TASK STATEMENT: Match on the string "compass" in the entries below and return every matching line.

RECORDS TO USE:
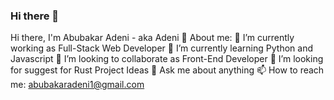 ### Hi there 👋

Hi there, I'm Abubakar Adeni - aka Adeni 👋
About me:
🔭 I’m currently working as Full-Stack Web Developer
🌱 I’m currently learning Python and Javascript
👯 I’m looking to collaborate as Front-End Developer
🤔 I’m looking for suggest for Rust Project Ideas
💬 Ask me about anything
📫 How to reach me: abubakaradeni1@gmail.com
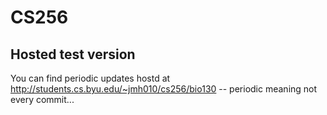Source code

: # CS256

## Hosted test version

You can find periodic updates hostd at http://students.cs.byu.edu/~jmh010/cs256/bio130 -- periodic meaning not every commit...
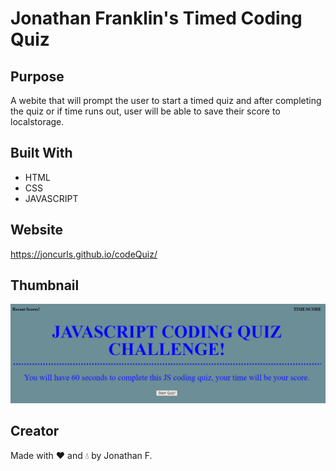 # Jonathan Franklin's Timed Coding Quiz

## Purpose
A webite that will prompt the user to start a timed quiz and after completing the quiz or if time runs out, user will be able to save their score to localstorage.


## Built With
* HTML
* CSS
* JAVASCRIPT


## Website
https://joncurls.github.io/codeQuiz/


## Thumbnail
![Screenshot](assets/images/thumbnail.PNG)


## Creator
Made with ❤️ and 💧 by Jonathan F.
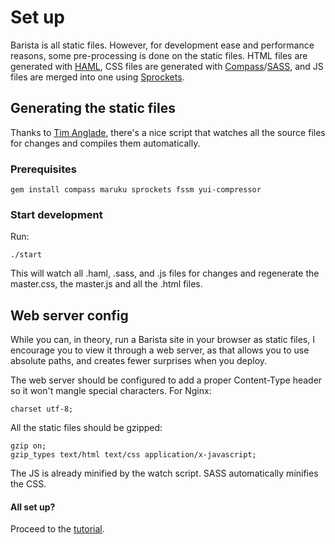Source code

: # Set up

Barista is all static files. However, for development ease and
performance reasons, some pre-processing is done on the static
files. HTML files are generated with [HAML](http://haml-lang.com/),
CSS files are generated with
[Compass](http://compass-style.org)/[SASS](http://sass-lang.com/), and
JS files are merged into one using
[Sprockets](http://getsprockets.org/).

## Generating the static files

Thanks to [Tim Anglade](http://github.com/timanglade), there's a nice
script that watches all the source files for changes and compiles them
automatically.

### Prerequisites

    gem install compass maruku sprockets fssm yui-compressor

### Start development

Run:

    ./start

This will watch all .haml, .sass, and .js files for changes and
regenerate the master.css, the master.js and all the .html files.

## Web server config

While you can, in theory, run a Barista site in your browser as
static files, I encourage you to view it through a web server, as
that allows you to use absolute paths, and creates fewer surprises
when you deploy.

The web server should be configured to add a proper Content-Type
header so it won't mangle special characters. For Nginx:

    charset utf-8;

All the static files should be gzipped:

    gzip on;
    gzip_types text/html text/css application/x-javascript;

The JS is already minified by the watch script. SASS automatically minifies the CSS.

#### All set up?

Proceed to the [tutorial](barista/blob/master/TUTORIAL.md).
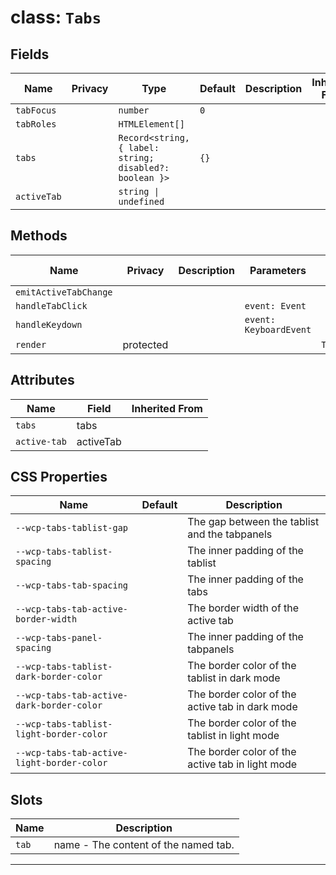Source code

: # class: `Tabs`

## Fields

| Name        | Privacy | Type                                                    | Default | Description | Inherited From |
| ----------- | ------- | ------------------------------------------------------- | ------- | ----------- | -------------- |
| `tabFocus`  |         | `number`                                                | `0`     |             |                |
| `tabRoles`  |         | `HTMLElement[]`                                         |         |             |                |
| `tabs`      |         | `Record<string, { label: string; disabled?: boolean }>` | `{}`    |             |                |
| `activeTab` |         | `string \| undefined`                                   |         |             |                |

## Methods

| Name                  | Privacy   | Description | Parameters             | Return           | Inherited From |
| --------------------- | --------- | ----------- | ---------------------- | ---------------- | -------------- |
| `emitActiveTabChange` |           |             |                        |                  |                |
| `handleTabClick`      |           |             | `event: Event`         |                  |                |
| `handleKeydown`       |           |             | `event: KeyboardEvent` |                  |                |
| `render`              | protected |             |                        | `TemplateResult` |                |

## Attributes

| Name         | Field     | Inherited From |
| ------------ | --------- | -------------- |
| `tabs`       | tabs      |                |
| `active-tab` | activeTab |                |

## CSS Properties

| Name                                       | Default | Description                                      |
| ------------------------------------------ | ------- | ------------------------------------------------ |
| `--wcp-tabs-tablist-gap`                   |         | The gap between the tablist and the tabpanels    |
| `--wcp-tabs-tablist-spacing`               |         | The inner padding of the tablist                 |
| `--wcp-tabs-tab-spacing`                   |         | The inner padding of the tabs                    |
| `--wcp-tabs-tab-active-border-width`       |         | The border width of the active tab               |
| `--wcp-tabs-panel-spacing`                 |         | The inner padding of the tabpanels               |
| `--wcp-tabs-tablist-dark-border-color`     |         | The border color of the tablist in dark mode     |
| `--wcp-tabs-tab-active-dark-border-color`  |         | The border color of the active tab in dark mode  |
| `--wcp-tabs-tablist-light-border-color`    |         | The border color of the tablist in light mode    |
| `--wcp-tabs-tab-active-light-border-color` |         | The border color of the active tab in light mode |

## Slots

| Name  | Description                          |
| ----- | ------------------------------------ |
| `tab` | name - The content of the named tab. |

<hr/>
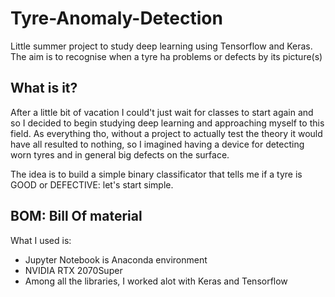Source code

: # Tyre-Anomaly-Detection
Little summer project to study deep learning using Tensorflow and Keras. The aim is to recognise when a tyre ha problems or defects by its picture(s)


## What is it?

After a little bit of vacation I could't just wait for classes to start again and so I decided to begin studying deep learning and approaching myself to this field. 
As everything tho, without a project to actually test the theory it would have all resulted to nothing, so I imagined having a device for detecting worn tyres and in general big defects on the surface.

The idea is to build a simple binary classificator that tells me if a tyre is GOOD or DEFECTIVE: let's start simple.

## BOM: Bill Of material

What I used is:

- Jupyter Notebook is Anaconda environment
- NVIDIA RTX 2070Super
- Among all the libraries, I worked alot with Keras and Tensorflow
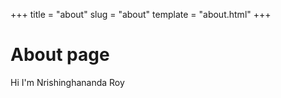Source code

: +++
title = "about"
slug = "about"
template = "about.html"
+++

# About page

Hi I'm Nrishinghananda Roy
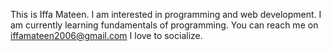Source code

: This is Iffa Mateen.
I am interested in programming and web development.
I am currently learning fundamentals of programming.
You can reach me on iffamateen2006@gmail.com
I love to socialize.

<!---
IFFAMATEEN/IFFAMATEEN is a ✨ special ✨ repository because its `README.md` (this file) appears on your GitHub profile.
You can click the Preview link to take a look at your changes.
--->
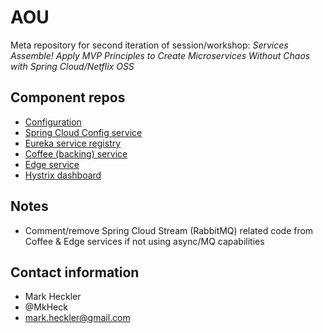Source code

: # AOU
Meta repository for second iteration of session/workshop: _Services Assemble! Apply MVP Principles to Create Microservices Without Chaos with Spring Cloud/Netflix OSS_

## Component repos

* [Configuration](https://github.com/mkheck/AOU-microservices-config)
* [Spring Cloud Config service](https://github.com/mkheck/AOU-config-service)
* [Eureka service registry](https://github.com/mkheck/AOU-eureka-service)
* [Coffee (backing) service](https://github.com/mkheck/AOU-coffee-service)
* [Edge service](https://github.com/mkheck/AOU-edge-service)
* [Hystrix dashboard](https://github.com/mkheck/AOU-hystrix-dashboard)

## Notes

* Comment/remove Spring Cloud Stream (RabbitMQ) related code from Coffee & Edge services if not using async/MQ capabilities

## Contact information

* Mark Heckler
* @MkHeck
* mark.heckler@gmail.com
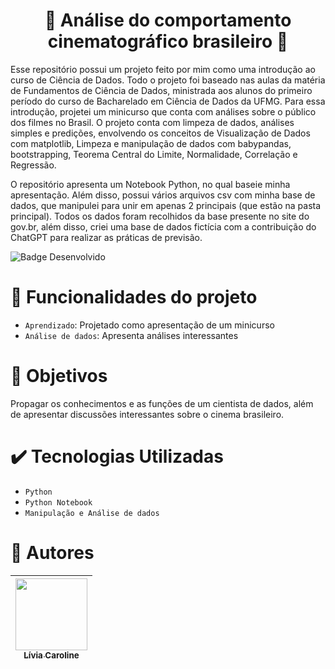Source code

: <h1 align="center"> 🎥 Análise do comportamento cinematográfico brasileiro 🎥 </h1>

<p>Esse repositório possui um projeto feito por mim como uma introdução ao curso de Ciência de Dados. Todo o projeto foi baseado nas aulas da matéria de 
  Fundamentos de Ciência de Dados, ministrada aos alunos do primeiro período do curso de Bacharelado em Ciência de Dados da UFMG. Para essa introdução,
projetei um minicurso que conta com análises sobre o público dos filmes no Brasil. O projeto conta com limpeza de dados, análises simples e predições, 
envolvendo os conceitos de Visualização de Dados com matplotlib, Limpeza e manipulação de dados com babypandas, bootstrapping, Teorema Central do 
Limite, Normalidade, Correlação e Regressão.</p>
<p>O repositório apresenta um Notebook Python, no qual baseie minha apresentação. Além disso, possui vários arquivos csv com minha base de dados,
que manipulei para unir em apenas 2 principais (que estão na pasta principal). Todos os dados foram recolhidos da base presente no site do gov.br, além 
disso, criei uma base de dados fictícia com a contribuição do ChatGPT para realizar as práticas de previsão. </p>

 ![Badge Desenvolvido](https://img.shields.io/badge/STATUS-Finalizado-green)

# 🔨 Funcionalidades do projeto

- `Aprendizado`: Projetado como apresentação de um minicurso
- `Análise de dados`: Apresenta análises interessantes

# 👀 Objetivos

Propagar os conhecimentos e as funções de um cientista de dados, além de apresentar discussões interessantes sobre o cinema brasileiro. 

# ✔️ Tecnologias Utilizadas

- `Python`
- `Python Notebook`
- `Manipulação e Análise de dados`

# 👩 Autores

| [<img src="https://i.imgur.com/OO9DSbF.jpg" width=115><br><sub>Lívia Caroline</sub>](https://github.com/Livia-CRPereira) |
| :--------------------------------------------------------------------------------------------------------------------------: |
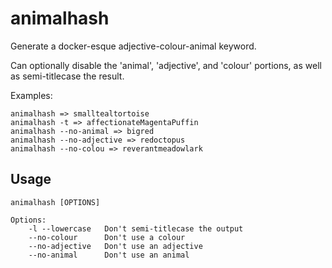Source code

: # animalhash

Generate a docker-esque adjective-colour-animal keyword.

Can optionally disable the 'animal', 'adjective', and 'colour' portions, as well
as semi-titlecase the result.

Examples:

    animalhash => smalltealtortoise
    animalhash -t => affectionateMagentaPuffin
    animalhash --no-animal => bigred
    animalhash --no-adjective => redoctopus
    animalhash --no-colou => reverantmeadowlark

## Usage

    animalhash [OPTIONS]

    Options:
        -l --lowercase   Don't semi-titlecase the output
        --no-colour      Don't use a colour
        --no-adjective   Don't use an adjective
        --no-animal      Don't use an animal
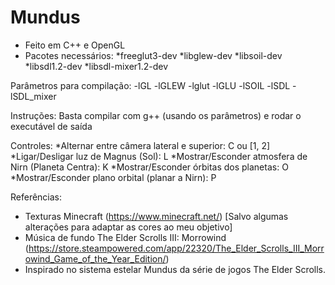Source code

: # Mundus

- Feito em C++ e OpenGL
- Pacotes necessários:
*freeglut3-dev
*libglew-dev
*libsoil-dev
*libsdl1.2-dev
*libsdl-mixer1.2-dev

Parâmetros para compilação:
-lGL -lGLEW -lglut -lGLU -lSOIL -lSDL -lSDL_mixer

Instruções:
Basta compilar com g++ (usando os parâmetros) e rodar o executável de saída

Controles:
*Alternar entre câmera lateral e superior: C ou [1, 2]
*Ligar/Desligar luz de Magnus (Sol): L
*Mostrar/Esconder atmosfera de Nirn (Planeta Centra): K
*Mostrar/Esconder órbitas dos planetas: O
*Mostrar/Esconder plano orbital (planar a Nirn): P

Referências:

- Texturas 
Minecraft (https://www.minecraft.net/)
[Salvo algumas alterações para adaptar as cores ao meu objetivo]
- Música de fundo
The Elder Scrolls III: Morrowind (https://store.steampowered.com/app/22320/The_Elder_Scrolls_III_Morrowind_Game_of_the_Year_Edition/)
- Inspirado no sistema estelar Mundus da série de jogos The Elder Scrolls.
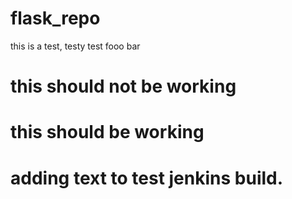 # flask_repo

this is a test, testy test fooo bar

# this should not be working
# this should be working
# adding text to test jenkins build.
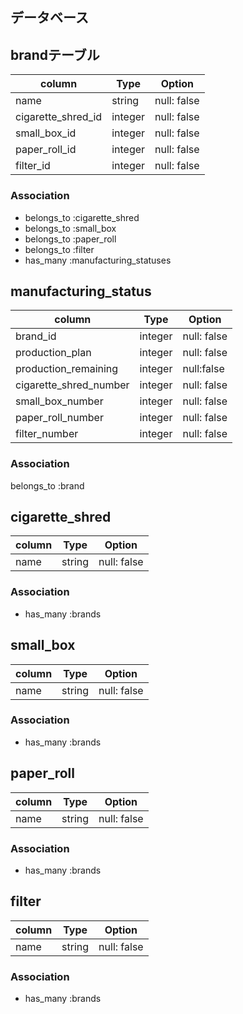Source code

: ## データベース

## brandテーブル
|column|Type|Option|
|------|----|------|
|name|string|null: false|
|cigarette_shred_id|integer|null: false|
|small_box_id|integer|null: false|
|paper_roll_id|integer|null: false|
|filter_id|integer|null: false|

### Association
- belongs_to :cigarette_shred
- belongs_to :small_box
- belongs_to :paper_roll
- belongs_to :filter
- has_many :manufacturing_statuses


## manufacturing_status
|column|Type|Option|
|------|----|------|
|brand_id|integer|null: false|
|production_plan|integer|null: false|
|production_remaining|integer|null:false|
|cigarette_shred_number|integer|null: false|
|small_box_number|integer|null: false|
|paper_roll_number|integer|null: false|
|filter_number|integer|null: false|

### Association
belongs_to :brand


## cigarette_shred
|column|Type|Option|
|------|----|------|
|name|string|null: false|

### Association
- has_many :brands


## small_box
|column|Type|Option|
|------|----|------|
|name|string|null: false|

### Association
- has_many :brands


## paper_roll
|column|Type|Option|
|------|----|------|
|name|string|null: false|

### Association
- has_many :brands


## filter
|column|Type|Option|
|------|----|------|
|name|string|null: false|

### Association
- has_many :brands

RESPONSE TO THE EXERCISE:
[Compass](http://compass-style.org)/[SASS](http://sass-lang.com/), and
    gem install compass maruku sprockets fssm yui-compressor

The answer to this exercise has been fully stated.